• INSTRUCTIONS TO FOLLOW:
Without the pictures, give the records again exactly as they appear.
Segment Start: ENTRIES SUPPLIED
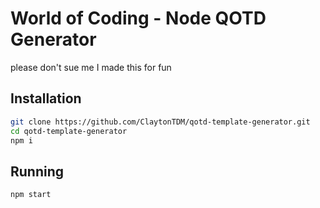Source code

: # World of Coding - Node QOTD Generator
please don't sue me I made this for fun
## Installation
```bash
git clone https://github.com/ClaytonTDM/qotd-template-generator.git
cd qotd-template-generator
npm i
```

## Running
```
npm start
```
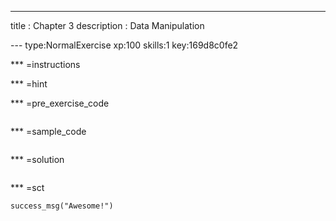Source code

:---
title       : Chapter 3
description : Data Manipulation

--- type:NormalExercise xp:100 skills:1 key:169d8c0fe2


*** =instructions


*** =hint


*** =pre_exercise_code
```{r}

```

*** =sample_code
```{r}

```

*** =solution
```{r}

```

*** =sct
```{r}
success_msg("Awesome!")
```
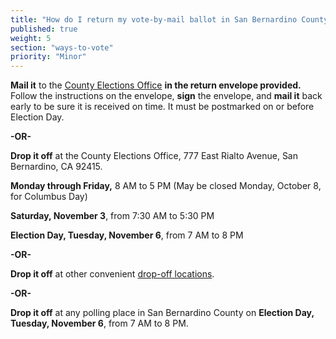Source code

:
 ```yaml
---
title: "How do I return my vote-by-mail ballot in San Bernardino County?"
published: true
weight: 5
section: "ways-to-vote"
priority: "Minor"
---
```


**Mail it** to the [County Elections Office](#section-election-office-contact) **in the return envelope provided.** Follow the instructions on the envelope, **sign** the envelope, and **mail it** back early to be sure it is received on time. It must be postmarked on or before Election Day.  

**-OR-**  

**Drop it off** at the County Elections Office, 777 East Rialto Avenue, San Bernardino, CA 92415.  

**Monday through Friday,** 8 AM to 5 PM (May be closed Monday, October 8, for Columbus Day)  

**Saturday, November 3**, from 7:30 AM to 5:30 PM  

**Election Day, Tuesday, November 6**, from 7 AM to 8 PM   

**-OR-**  

**Drop it off** at other convenient [drop-off locations](https://www.sbcountyelections.com/Voting/MailBallotDropOff.aspx).  

**-OR-**  

**Drop it off** at any polling place in San Bernardino County on **Election Day, Tuesday, November 6**, from 7 AM to 8 PM.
Segment End: ENTRIES SUPPLIED
• YOUR SOLUTION:
Source code

: # World of Coding - Node QOTD Generator
please don't sue me I made this for fun
## Installation
```bash
git clone https://github.com/ClaytonTDM/qotd-template-generator.git
cd qotd-template-generator
npm i
```

## Running
```
npm start
```
Source code

:---
title       : Chapter 3
description : Data Manipulation

--- type:NormalExercise xp:100 skills:1 key:169d8c0fe2


*** =instructions


*** =hint


*** =pre_exercise_code
```{r}

```

*** =sample_code
```{r}

```

*** =solution
```{r}

```

*** =sct
```{r}
success_msg("Awesome!")
```
Source code

:
 ```yaml
---
title: "How do I return my vote-by-mail ballot in San Bernardino County?"
published: true
weight: 5
section: "ways-to-vote"
priority: "Minor"
---
```


**Mail it** to the [County Elections Office](#section-election-office-contact) **in the return envelope provided.** Follow the instructions on the envelope, **sign** the envelope, and **mail it** back early to be sure it is received on time. It must be postmarked on or before Election Day.  

**-OR-**  

**Drop it off** at the County Elections Office, 777 East Rialto Avenue, San Bernardino, CA 92415.  

**Monday through Friday,** 8 AM to 5 PM (May be closed Monday, October 8, for Columbus Day)  

**Saturday, November 3**, from 7:30 AM to 5:30 PM  

**Election Day, Tuesday, November 6**, from 7 AM to 8 PM   

**-OR-**  

**Drop it off** at other convenient [drop-off locations](https://www.sbcountyelections.com/Voting/MailBallotDropOff.aspx).  

**-OR-**  

**Drop it off** at any polling place in San Bernardino County on **Election Day, Tuesday, November 6**, from 7 AM to 8 PM.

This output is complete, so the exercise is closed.